*** Opening Provided material ***

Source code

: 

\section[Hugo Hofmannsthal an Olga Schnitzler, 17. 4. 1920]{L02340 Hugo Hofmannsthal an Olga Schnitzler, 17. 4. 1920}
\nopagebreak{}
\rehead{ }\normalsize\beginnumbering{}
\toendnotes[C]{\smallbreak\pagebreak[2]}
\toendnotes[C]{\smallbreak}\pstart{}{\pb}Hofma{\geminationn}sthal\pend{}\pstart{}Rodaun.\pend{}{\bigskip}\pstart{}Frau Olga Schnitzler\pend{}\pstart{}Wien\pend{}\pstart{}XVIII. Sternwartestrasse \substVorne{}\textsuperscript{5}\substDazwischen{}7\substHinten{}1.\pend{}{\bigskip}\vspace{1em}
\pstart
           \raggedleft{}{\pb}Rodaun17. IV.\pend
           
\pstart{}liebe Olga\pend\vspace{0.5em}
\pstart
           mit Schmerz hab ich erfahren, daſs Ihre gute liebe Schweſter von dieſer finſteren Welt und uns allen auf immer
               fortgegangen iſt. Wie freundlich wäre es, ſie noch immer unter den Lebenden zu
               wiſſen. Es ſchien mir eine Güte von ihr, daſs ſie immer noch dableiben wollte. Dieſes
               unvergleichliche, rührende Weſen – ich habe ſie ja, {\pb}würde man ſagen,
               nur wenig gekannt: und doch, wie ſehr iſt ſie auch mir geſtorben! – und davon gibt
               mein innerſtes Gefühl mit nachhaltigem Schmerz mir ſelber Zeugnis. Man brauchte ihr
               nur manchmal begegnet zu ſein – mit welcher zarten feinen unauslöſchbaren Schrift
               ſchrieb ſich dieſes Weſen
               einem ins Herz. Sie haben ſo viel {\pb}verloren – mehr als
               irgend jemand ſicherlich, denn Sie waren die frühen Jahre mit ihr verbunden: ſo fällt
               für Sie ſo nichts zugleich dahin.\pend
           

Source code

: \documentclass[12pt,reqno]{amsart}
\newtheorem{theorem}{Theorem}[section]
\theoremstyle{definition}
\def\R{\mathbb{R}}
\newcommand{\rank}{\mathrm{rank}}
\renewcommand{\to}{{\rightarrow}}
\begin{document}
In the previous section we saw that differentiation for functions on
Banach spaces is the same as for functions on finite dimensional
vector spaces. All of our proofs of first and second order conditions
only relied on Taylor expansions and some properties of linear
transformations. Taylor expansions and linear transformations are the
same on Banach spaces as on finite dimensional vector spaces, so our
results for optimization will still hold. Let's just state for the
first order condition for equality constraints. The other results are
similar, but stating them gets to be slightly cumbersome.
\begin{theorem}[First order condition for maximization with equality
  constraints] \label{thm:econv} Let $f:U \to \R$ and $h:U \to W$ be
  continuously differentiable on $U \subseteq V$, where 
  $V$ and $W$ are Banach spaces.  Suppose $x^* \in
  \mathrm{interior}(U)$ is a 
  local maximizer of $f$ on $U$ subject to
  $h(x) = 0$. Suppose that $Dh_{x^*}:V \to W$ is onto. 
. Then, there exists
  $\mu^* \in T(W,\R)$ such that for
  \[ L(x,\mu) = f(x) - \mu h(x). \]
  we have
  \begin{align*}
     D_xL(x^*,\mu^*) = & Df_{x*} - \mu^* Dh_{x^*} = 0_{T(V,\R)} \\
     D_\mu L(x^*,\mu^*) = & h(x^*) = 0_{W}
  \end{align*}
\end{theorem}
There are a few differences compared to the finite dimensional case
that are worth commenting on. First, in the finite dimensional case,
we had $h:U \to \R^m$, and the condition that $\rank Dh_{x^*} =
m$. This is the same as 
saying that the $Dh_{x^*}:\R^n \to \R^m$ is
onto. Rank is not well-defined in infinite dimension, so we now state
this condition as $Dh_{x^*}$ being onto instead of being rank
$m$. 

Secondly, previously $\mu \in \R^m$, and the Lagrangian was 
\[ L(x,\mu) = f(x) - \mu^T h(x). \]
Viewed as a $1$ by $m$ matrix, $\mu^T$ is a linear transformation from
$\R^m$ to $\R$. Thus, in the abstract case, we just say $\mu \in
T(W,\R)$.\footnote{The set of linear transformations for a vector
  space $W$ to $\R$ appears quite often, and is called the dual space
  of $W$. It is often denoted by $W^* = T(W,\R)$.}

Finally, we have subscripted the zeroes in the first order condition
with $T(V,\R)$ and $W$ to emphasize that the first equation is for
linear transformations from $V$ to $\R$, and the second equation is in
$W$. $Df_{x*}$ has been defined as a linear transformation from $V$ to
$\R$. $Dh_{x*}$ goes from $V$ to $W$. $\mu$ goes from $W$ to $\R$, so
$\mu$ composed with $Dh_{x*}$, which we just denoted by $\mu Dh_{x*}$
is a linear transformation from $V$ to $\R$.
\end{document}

*** Closing Provided material ***

Every record should be given again without alteration.

Source code

: 

\section[Hugo Hofmannsthal an Olga Schnitzler, 17. 4. 1920]{L02340 Hugo Hofmannsthal an Olga Schnitzler, 17. 4. 1920}
\nopagebreak{}
\rehead{ }\normalsize\beginnumbering{}
\toendnotes[C]{\smallbreak\pagebreak[2]}
\toendnotes[C]{\smallbreak}\pstart{}{\pb}Hofma{\geminationn}sthal\pend{}\pstart{}Rodaun.\pend{}{\bigskip}\pstart{}Frau Olga Schnitzler\pend{}\pstart{}Wien\pend{}\pstart{}XVIII. Sternwartestrasse \substVorne{}\textsuperscript{5}\substDazwischen{}7\substHinten{}1.\pend{}{\bigskip}\vspace{1em}
\pstart
           \raggedleft{}{\pb}Rodaun17. IV.\pend
           
\pstart{}liebe Olga\pend\vspace{0.5em}
\pstart
           mit Schmerz hab ich erfahren, daſs Ihre gute liebe Schweſter von dieſer finſteren Welt und uns allen auf immer
               fortgegangen iſt. Wie freundlich wäre es, ſie noch immer unter den Lebenden zu
               wiſſen. Es ſchien mir eine Güte von ihr, daſs ſie immer noch dableiben wollte. Dieſes
               unvergleichliche, rührende Weſen – ich habe ſie ja, {\pb}würde man ſagen,
               nur wenig gekannt: und doch, wie ſehr iſt ſie auch mir geſtorben! – und davon gibt
               mein innerſtes Gefühl mit nachhaltigem Schmerz mir ſelber Zeugnis. Man brauchte ihr
               nur manchmal begegnet zu ſein – mit welcher zarten feinen unauslöſchbaren Schrift
               ſchrieb ſich dieſes Weſen
               einem ins Herz. Sie haben ſo viel {\pb}verloren – mehr als
               irgend jemand ſicherlich, denn Sie waren die frühen Jahre mit ihr verbunden: ſo fällt
               für Sie ſo nichts zugleich dahin.\pend
           

Source code

: \documentclass[12pt,reqno]{amsart}
\newtheorem{theorem}{Theorem}[section]
\theoremstyle{definition}
\def\R{\mathbb{R}}
\newcommand{\rank}{\mathrm{rank}}
\renewcommand{\to}{{\rightarrow}}
\begin{document}
In the previous section we saw that differentiation for functions on
Banach spaces is the same as for functions on finite dimensional
vector spaces. All of our proofs of first and second order conditions
only relied on Taylor expansions and some properties of linear
transformations. Taylor expansions and linear transformations are the
same on Banach spaces as on finite dimensional vector spaces, so our
results for optimization will still hold. Let's just state for the
first order condition for equality constraints. The other results are
similar, but stating them gets to be slightly cumbersome.
\begin{theorem}[First order condition for maximization with equality
  constraints] \label{thm:econv} Let $f:U \to \R$ and $h:U \to W$ be
  continuously differentiable on $U \subseteq V$, where 
  $V$ and $W$ are Banach spaces.  Suppose $x^* \in
  \mathrm{interior}(U)$ is a 
  local maximizer of $f$ on $U$ subject to
  $h(x) = 0$. Suppose that $Dh_{x^*}:V \to W$ is onto. 
. Then, there exists
  $\mu^* \in T(W,\R)$ such that for
  \[ L(x,\mu) = f(x) - \mu h(x). \]
  we have
  \begin{align*}
     D_xL(x^*,\mu^*) = & Df_{x*} - \mu^* Dh_{x^*} = 0_{T(V,\R)} \\
     D_\mu L(x^*,\mu^*) = & h(x^*) = 0_{W}
  \end{align*}
\end{theorem}
There are a few differences compared to the finite dimensional case
that are worth commenting on. First, in the finite dimensional case,
we had $h:U \to \R^m$, and the condition that $\rank Dh_{x^*} =
m$. This is the same as 
saying that the $Dh_{x^*}:\R^n \to \R^m$ is
onto. Rank is not well-defined in infinite dimension, so we now state
this condition as $Dh_{x^*}$ being onto instead of being rank
$m$. 

Secondly, previously $\mu \in \R^m$, and the Lagrangian was 
\[ L(x,\mu) = f(x) - \mu^T h(x). \]
Viewed as a $1$ by $m$ matrix, $\mu^T$ is a linear transformation from
$\R^m$ to $\R$. Thus, in the abstract case, we just say $\mu \in
T(W,\R)$.\footnote{The set of linear transformations for a vector
  space $W$ to $\R$ appears quite often, and is called the dual space
  of $W$. It is often denoted by $W^* = T(W,\R)$.}

Finally, we have subscripted the zeroes in the first order condition
with $T(V,\R)$ and $W$ to emphasize that the first equation is for
linear transformations from $V$ to $\R$, and the second equation is in
$W$. $Df_{x*}$ has been defined as a linear transformation from $V$ to
$\R$. $Dh_{x*}$ goes from $V$ to $W$. $\mu$ goes from $W$ to $\R$, so
$\mu$ composed with $Dh_{x*}$, which we just denoted by $\mu Dh_{x*}$
is a linear transformation from $V$ to $\R$.
\end{document}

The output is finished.